▶ [WHAT IS REQUIRED]:
Only lines holding the word "that" are wanted. Copy them from the listing below.

-- RECORD EXCERPTS follows --

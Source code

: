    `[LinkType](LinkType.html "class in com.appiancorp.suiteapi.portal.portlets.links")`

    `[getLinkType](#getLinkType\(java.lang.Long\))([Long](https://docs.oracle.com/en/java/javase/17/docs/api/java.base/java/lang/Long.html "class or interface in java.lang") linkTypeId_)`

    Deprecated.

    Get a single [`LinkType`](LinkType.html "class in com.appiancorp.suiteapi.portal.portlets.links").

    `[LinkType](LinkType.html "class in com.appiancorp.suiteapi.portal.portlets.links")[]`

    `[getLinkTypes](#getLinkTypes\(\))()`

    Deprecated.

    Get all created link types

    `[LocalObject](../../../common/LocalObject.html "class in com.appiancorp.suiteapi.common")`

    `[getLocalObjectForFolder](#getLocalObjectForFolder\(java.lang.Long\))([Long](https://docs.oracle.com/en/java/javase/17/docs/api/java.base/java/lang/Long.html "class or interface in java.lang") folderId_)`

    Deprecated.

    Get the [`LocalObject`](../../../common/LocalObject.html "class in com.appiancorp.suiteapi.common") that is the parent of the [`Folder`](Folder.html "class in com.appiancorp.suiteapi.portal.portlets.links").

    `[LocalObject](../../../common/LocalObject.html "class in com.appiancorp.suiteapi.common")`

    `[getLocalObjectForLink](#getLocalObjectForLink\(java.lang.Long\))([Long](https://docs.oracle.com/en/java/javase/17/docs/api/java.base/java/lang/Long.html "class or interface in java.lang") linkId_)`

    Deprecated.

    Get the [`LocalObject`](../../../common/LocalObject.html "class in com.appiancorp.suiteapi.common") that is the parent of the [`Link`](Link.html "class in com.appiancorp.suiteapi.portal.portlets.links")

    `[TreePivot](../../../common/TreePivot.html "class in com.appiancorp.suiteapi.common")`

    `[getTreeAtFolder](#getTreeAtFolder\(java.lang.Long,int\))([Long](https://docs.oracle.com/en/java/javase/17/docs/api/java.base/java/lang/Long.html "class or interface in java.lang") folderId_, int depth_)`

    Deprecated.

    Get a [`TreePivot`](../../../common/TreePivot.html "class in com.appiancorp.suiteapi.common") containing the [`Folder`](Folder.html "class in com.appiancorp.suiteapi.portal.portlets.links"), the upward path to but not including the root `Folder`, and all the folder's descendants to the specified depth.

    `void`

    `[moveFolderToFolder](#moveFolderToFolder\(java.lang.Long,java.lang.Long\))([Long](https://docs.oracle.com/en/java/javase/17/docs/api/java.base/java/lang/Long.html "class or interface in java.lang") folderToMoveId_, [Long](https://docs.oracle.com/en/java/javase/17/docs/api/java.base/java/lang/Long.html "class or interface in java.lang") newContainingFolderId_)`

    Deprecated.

-- RECORD EXCERPTS concluded --

▶ [RESULT]:
    Get the [`LocalObject`](../../../common/LocalObject.html "class in com.appiancorp.suiteapi.common") that is the parent of the [`Folder`](Folder.html "class in com.appiancorp.suiteapi.portal.portlets.links").
    Get the [`LocalObject`](../../../common/LocalObject.html "class in com.appiancorp.suiteapi.common") that is the parent of the [`Link`](Link.html "class in com.appiancorp.suiteapi.portal.portlets.links")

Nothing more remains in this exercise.